• Task objective: In the records that come next, find every line with "story". Return those lines.

• Extracted records:
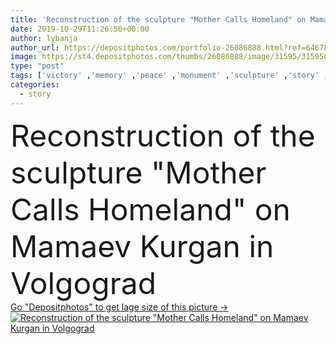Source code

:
 ```yaml
---
title: 'Reconstruction of the sculpture "Mother Calls Homeland" on Mamaev Kurgan in Volgograd'
date: 2019-10-29T11:26:50+00:00
author: lybanja
author_url: https://depositphotos.com/portfolio-26086888.html?ref=64678756
image: https://st4.depositphotos.com/thumbs/26086888/image/31595/315950200/api_thumb_450.jpg?forcejpeg=true
type: "post"
tags: ['victory' ,'memory' ,'peace' ,'monument' ,'sculpture' ,'story' ,'reconstruction' ,'height 101' ]
categories: 
  - story
---
```

<div aling="center">
            <font size="60"> Reconstruction of the sculpture "Mother Calls Homeland" on Mamaev Kurgan in Volgograd</font>   
</div>
<div>
    <a href='https://st4.depositphotos.com/thumbs/26086888/image/31595/315950200/api_thumb_450.jpg?forcejpeg=true?ref=64678756' target=_blank > Go "Depositphotos" to get lage size of this picture ->
        <img href='https://st4.depositphotos.com/thumbs/26086888/image/31595/315950200/api_thumb_450.jpg?forcejpeg=true?ref=64678756' src='https://st4.depositphotos.com/26086888/31595/i/950/depositphotos_315950200-stock-photo-reconstruction-sculpture-mother-calls-homeland.jpg?forcejpeg=true' alt='Reconstruction of the sculpture "Mother Calls Homeland" on Mamaev Kurgan in Volgograd' >
    </a>
</div>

• Answer:
tags: ['victory' ,'memory' ,'peace' ,'monument' ,'sculpture' ,'story' ,'reconstruction' ,'height 101' ]
  - story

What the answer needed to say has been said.